▶ [Work instructions]
Restate each record word for word, omitting whatever pictures it holds.

▶ [Data to use]
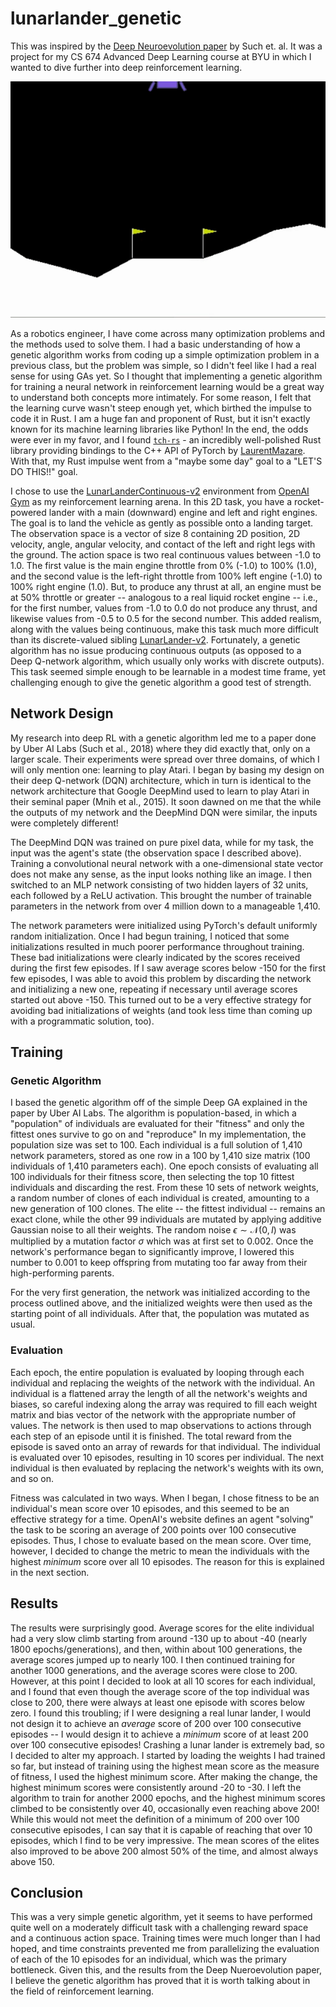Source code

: # lunarlander_genetic
This was inspired by the [Deep Neuroevolution paper](https://arxiv.org/abs/1712.06567) by Such et. al. It was a project for my CS 674 Advanced Deep Learning course at BYU in which I wanted to dive further into deep reinforcement learning.

![Real results from GA agent playing](media/lunarlander_play.gif)

As a robotics engineer, I have come across many optimization problems and the methods used to solve them. I had a basic understanding of how a genetic algorithm works from coding up a simple optimization problem in a previous class, but the problem was simple, so I didn't feel like I had a real sense for using GAs yet. So I thought that implementing a genetic algorithm for training a neural network in reinforcement learning would be a great way to understand both concepts more intimately. For some reason, I felt that the learning curve wasn't steep enough yet, which birthed the impulse to code it in Rust. I am a huge fan and proponent of Rust, but it isn't exactly known for its machine learning libraries like Python! In the end, the odds were ever in my favor, and I found [`tch-rs`](https://github.com/LaurentMazare/tch-rs) - an incredibly well-polished Rust library providing bindings to the C++ API of PyTorch by [LaurentMazare](https://github.com/LaurentMazare). With that, my Rust impulse went from a "maybe some day" goal to a "LET'S DO THIS!!" goal.


I chose to use the [LunarLanderContinuous-v2](https://gym.openai.com/envs/LunarLanderContinuous-v2) environment from [OpenAI Gym](https://github.com/openai/gym) as my reinforcement learning arena. In this 2D task, you have a rocket-powered lander with a main (downward) engine and left and right engines. The goal is to land the vehicle as gently as possible onto a landing target. The observation space is a vector of size 8 containing 2D position, 2D velocity, angle, angular velocity, and contact of the left and right legs with the ground. The action space is two real continuous values between -1.0 to 1.0. The first value is the main engine throttle from 0% (-1.0) to 100% (1.0), and the second value is the left-right throttle from 100% left engine (-1.0) to 100% right engine (1.0). But, to produce any thrust at all, an engine must be at 50% throttle or greater -- analogous to a real liquid rocket engine -- i.e., for the first number, values from -1.0 to 0.0 do not produce any thrust, and likewise values from -0.5 to 0.5 for the second number. This added realism, along with the values being continuous, make this task much more difficult than its discrete-valued sibling [LunarLander-v2](https://gym.openai.com/envs/LunarLander-v2). Fortunately, a genetic algorithm has no issue producing continuous outputs (as opposed to a Deep Q-network algorithm, which usually only works with discrete outputs). This task seemed simple enough to be learnable in a modest time frame, yet challenging enough to give the genetic algorithm a good test of strength.

## Network Design

My research into deep RL with a genetic algorithm led me to a paper done by Uber AI Labs (Such et al., 2018) where they did exactly that, only on a larger scale. Their experiments were spread over three domains, of which I will only mention one: learning to play Atari. I began by basing my design on their deep Q-network (DQN) architecture, which in turn is identical to the network architecture that Google DeepMind used to learn to play Atari in their seminal paper (Mnih et al., 2015). It soon dawned on me that the while the outputs of my network and the DeepMind DQN were similar, the inputs were completely different!

The DeepMind DQN was trained on pure pixel data, while for my task, the input was the agent's state (the observation space I described above). Training a convolutional neural network with a one-dimensional state vector does not make any sense, as the input looks nothing like an image. I then switched to an MLP network consisting of two hidden layers of 32 units, each followed by a ReLU activation. This brought the number of trainable parameters in the network from over 4 million down to a manageable 1,410.

The network parameters were initialized using PyTorch's default uniformly random initialization. Once I had begun training, I noticed that some initializations resulted in much poorer performance throughout training. These bad initializations were clearly indicated by the scores received during the first few episodes. If I saw average scores below -150 for the first few episodes, I was able to avoid this problem by discarding the network and initializing a new one, repeating if necessary until average scores started out above -150. This turned out to be a very effective strategy for avoiding bad initializations of weights (and took less time than coming up with a programmatic solution, too).

## Training
### Genetic Algorithm

I based the genetic algorithm off of the simple Deep GA explained in the paper by Uber AI Labs. The algorithm is population-based, in which a "population" of individuals are evaluated for their "fitness" and only the fittest ones survive to go on and "reproduce" In my implementation, the population size was set to 100. Each individual is a full solution of 1,410 network parameters, stored as one row in a 100 by 1,410 size matrix (100 individuals of 1,410 parameters each). One epoch consists of evaluating all 100 individuals for their fitness score, then selecting the top 10 fittest individuals and discarding the rest. From these 10 sets of network weights, a random number of clones of each individual is created, amounting to a new generation of 100 clones. The elite -- the fittest individual -- remains an exact clone, while the other 99 individuals are mutated by applying additive Gaussian noise to all their weights. The random noise $\epsilon \sim \mathcal{N}(0,I)$ was multiplied by a mutation factor $\sigma$ which was at first set to 0.002. Once the network's performance began to significantly improve, I lowered this number to 0.001 to keep offspring from mutating too far away from their high-performing parents.

For the very first generation, the network was initialized according to the process outlined above, and the initialized weights were then used as the starting point of all individuals. After that, the population was mutated as usual.

### Evaluation

Each epoch, the entire population is evaluated by looping through each individual and replacing the weights of the network with the individual. An individual is a flattened array the length of all the network's weights and biases, so careful indexing along the array was required to fill each weight matrix and bias vector of the network with the appropriate number of values. The network is then used to map observations to actions through each step of an episode until it is finished. The total reward from the episode is saved onto an array of rewards for that individual. The individual is evaluated over 10 episodes, resulting in 10 scores per individual. The next individual is then evaluated by replacing the network's weights with its own, and so on.

Fitness was calculated in two ways. When I began, I chose fitness to be an individual's mean score over 10 episodes, and this seemed to be an effective strategy for a time. OpenAI's website defines an agent "solving" the task to be scoring an average of 200 points over 100 consecutive episodes. Thus, I chose to evaluate based on the mean score. Over time, however, I decided to change the metric to mean the individuals with the highest *minimum* score over all 10 episodes. The reason for this is explained in the next section.

## Results

The results were surprisingly good. Average scores for the elite individual had a very slow climb starting from around -130 up to about -40 (nearly 1800 epochs/generations), and then, within about 100 generations, the average scores jumped up to nearly 100. I then continued training for another 1000 generations, and the average scores were close to 200. However, at this point I decided to look at all 10 scores for each individual, and I found that even though the average score of the top individual was close to 200, there were always at least one episode with scores below zero. I found this troubling; if I were designing a real lunar lander, I would not design it to achieve an *average* score of 200 over 100 consecutive episodes -- I would design it to achieve a *minimum* score of at least 200 over 100 consecutive episodes! Crashing a lunar lander is extremely bad, so I decided to alter my approach. I started by loading the weights I had trained so far, but instead of training using the highest mean score as the measure of fitness, I used the highest minimum score. After making the change, the highest minimum scores were consistently around -20 to -30. I left the algorithm to train for another 2000 epochs, and the highest minimum scores climbed to be consistently over 40, occasionally even reaching above 200! While this would not meet the definition of a minimum of 200 over 100 consecutive episodes, I can say that it is capable of reaching that over 10 episodes, which I find to be very impressive. The mean scores of the elites also improved to be above 200 almost 50% of the time, and almost always above 150.

## Conclusion

This was a very simple genetic algorithm, yet it seems to have performed quite well on a moderately difficult task with a challenging reward space and a continuous action space. Training times were much longer than I had hoped, and time constraints prevented me from parallelizing the evaluation of each of the 10 episodes for an individual, which was the primary bottleneck. Given this, and the results from the Deep Nueroevolution paper, I believe the genetic algorithm has proved that it is worth talking about in the field of reinforcement learning.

▶ [Solution for this task]
Source code

: # lunarlander_genetic
This was inspired by the [Deep Neuroevolution paper](https://arxiv.org/abs/1712.06567) by Such et. al. It was a project for my CS 674 Advanced Deep Learning course at BYU in which I wanted to dive further into deep reinforcement learning.

![Real results from GA agent playing](media/lunarlander_play.gif)

As a robotics engineer, I have come across many optimization problems and the methods used to solve them. I had a basic understanding of how a genetic algorithm works from coding up a simple optimization problem in a previous class, but the problem was simple, so I didn't feel like I had a real sense for using GAs yet. So I thought that implementing a genetic algorithm for training a neural network in reinforcement learning would be a great way to understand both concepts more intimately. For some reason, I felt that the learning curve wasn't steep enough yet, which birthed the impulse to code it in Rust. I am a huge fan and proponent of Rust, but it isn't exactly known for its machine learning libraries like Python! In the end, the odds were ever in my favor, and I found [`tch-rs`](https://github.com/LaurentMazare/tch-rs) - an incredibly well-polished Rust library providing bindings to the C++ API of PyTorch by [LaurentMazare](https://github.com/LaurentMazare). With that, my Rust impulse went from a "maybe some day" goal to a "LET'S DO THIS!!" goal.


I chose to use the [LunarLanderContinuous-v2](https://gym.openai.com/envs/LunarLanderContinuous-v2) environment from [OpenAI Gym](https://github.com/openai/gym) as my reinforcement learning arena. In this 2D task, you have a rocket-powered lander with a main (downward) engine and left and right engines. The goal is to land the vehicle as gently as possible onto a landing target. The observation space is a vector of size 8 containing 2D position, 2D velocity, angle, angular velocity, and contact of the left and right legs with the ground. The action space is two real continuous values between -1.0 to 1.0. The first value is the main engine throttle from 0% (-1.0) to 100% (1.0), and the second value is the left-right throttle from 100% left engine (-1.0) to 100% right engine (1.0). But, to produce any thrust at all, an engine must be at 50% throttle or greater -- analogous to a real liquid rocket engine -- i.e., for the first number, values from -1.0 to 0.0 do not produce any thrust, and likewise values from -0.5 to 0.5 for the second number. This added realism, along with the values being continuous, make this task much more difficult than its discrete-valued sibling [LunarLander-v2](https://gym.openai.com/envs/LunarLander-v2). Fortunately, a genetic algorithm has no issue producing continuous outputs (as opposed to a Deep Q-network algorithm, which usually only works with discrete outputs). This task seemed simple enough to be learnable in a modest time frame, yet challenging enough to give the genetic algorithm a good test of strength.

## Network Design

My research into deep RL with a genetic algorithm led me to a paper done by Uber AI Labs (Such et al., 2018) where they did exactly that, only on a larger scale. Their experiments were spread over three domains, of which I will only mention one: learning to play Atari. I began by basing my design on their deep Q-network (DQN) architecture, which in turn is identical to the network architecture that Google DeepMind used to learn to play Atari in their seminal paper (Mnih et al., 2015). It soon dawned on me that the while the outputs of my network and the DeepMind DQN were similar, the inputs were completely different!

The DeepMind DQN was trained on pure pixel data, while for my task, the input was the agent's state (the observation space I described above). Training a convolutional neural network with a one-dimensional state vector does not make any sense, as the input looks nothing like an image. I then switched to an MLP network consisting of two hidden layers of 32 units, each followed by a ReLU activation. This brought the number of trainable parameters in the network from over 4 million down to a manageable 1,410.

The network parameters were initialized using PyTorch's default uniformly random initialization. Once I had begun training, I noticed that some initializations resulted in much poorer performance throughout training. These bad initializations were clearly indicated by the scores received during the first few episodes. If I saw average scores below -150 for the first few episodes, I was able to avoid this problem by discarding the network and initializing a new one, repeating if necessary until average scores started out above -150. This turned out to be a very effective strategy for avoiding bad initializations of weights (and took less time than coming up with a programmatic solution, too).

## Training
### Genetic Algorithm

I based the genetic algorithm off of the simple Deep GA explained in the paper by Uber AI Labs. The algorithm is population-based, in which a "population" of individuals are evaluated for their "fitness" and only the fittest ones survive to go on and "reproduce" In my implementation, the population size was set to 100. Each individual is a full solution of 1,410 network parameters, stored as one row in a 100 by 1,410 size matrix (100 individuals of 1,410 parameters each). One epoch consists of evaluating all 100 individuals for their fitness score, then selecting the top 10 fittest individuals and discarding the rest. From these 10 sets of network weights, a random number of clones of each individual is created, amounting to a new generation of 100 clones. The elite -- the fittest individual -- remains an exact clone, while the other 99 individuals are mutated by applying additive Gaussian noise to all their weights. The random noise $\epsilon \sim \mathcal{N}(0,I)$ was multiplied by a mutation factor $\sigma$ which was at first set to 0.002. Once the network's performance began to significantly improve, I lowered this number to 0.001 to keep offspring from mutating too far away from their high-performing parents.

For the very first generation, the network was initialized according to the process outlined above, and the initialized weights were then used as the starting point of all individuals. After that, the population was mutated as usual.

### Evaluation

Each epoch, the entire population is evaluated by looping through each individual and replacing the weights of the network with the individual. An individual is a flattened array the length of all the network's weights and biases, so careful indexing along the array was required to fill each weight matrix and bias vector of the network with the appropriate number of values. The network is then used to map observations to actions through each step of an episode until it is finished. The total reward from the episode is saved onto an array of rewards for that individual. The individual is evaluated over 10 episodes, resulting in 10 scores per individual. The next individual is then evaluated by replacing the network's weights with its own, and so on.

Fitness was calculated in two ways. When I began, I chose fitness to be an individual's mean score over 10 episodes, and this seemed to be an effective strategy for a time. OpenAI's website defines an agent "solving" the task to be scoring an average of 200 points over 100 consecutive episodes. Thus, I chose to evaluate based on the mean score. Over time, however, I decided to change the metric to mean the individuals with the highest *minimum* score over all 10 episodes. The reason for this is explained in the next section.

## Results

The results were surprisingly good. Average scores for the elite individual had a very slow climb starting from around -130 up to about -40 (nearly 1800 epochs/generations), and then, within about 100 generations, the average scores jumped up to nearly 100. I then continued training for another 1000 generations, and the average scores were close to 200. However, at this point I decided to look at all 10 scores for each individual, and I found that even though the average score of the top individual was close to 200, there were always at least one episode with scores below zero. I found this troubling; if I were designing a real lunar lander, I would not design it to achieve an *average* score of 200 over 100 consecutive episodes -- I would design it to achieve a *minimum* score of at least 200 over 100 consecutive episodes! Crashing a lunar lander is extremely bad, so I decided to alter my approach. I started by loading the weights I had trained so far, but instead of training using the highest mean score as the measure of fitness, I used the highest minimum score. After making the change, the highest minimum scores were consistently around -20 to -30. I left the algorithm to train for another 2000 epochs, and the highest minimum scores climbed to be consistently over 40, occasionally even reaching above 200! While this would not meet the definition of a minimum of 200 over 100 consecutive episodes, I can say that it is capable of reaching that over 10 episodes, which I find to be very impressive. The mean scores of the elites also improved to be above 200 almost 50% of the time, and almost always above 150.

## Conclusion

This was a very simple genetic algorithm, yet it seems to have performed quite well on a moderately difficult task with a challenging reward space and a continuous action space. Training times were much longer than I had hoped, and time constraints prevented me from parallelizing the evaluation of each of the 10 episodes for an individual, which was the primary bottleneck. Given this, and the results from the Deep Nueroevolution paper, I believe the genetic algorithm has proved that it is worth talking about in the field of reinforcement learning.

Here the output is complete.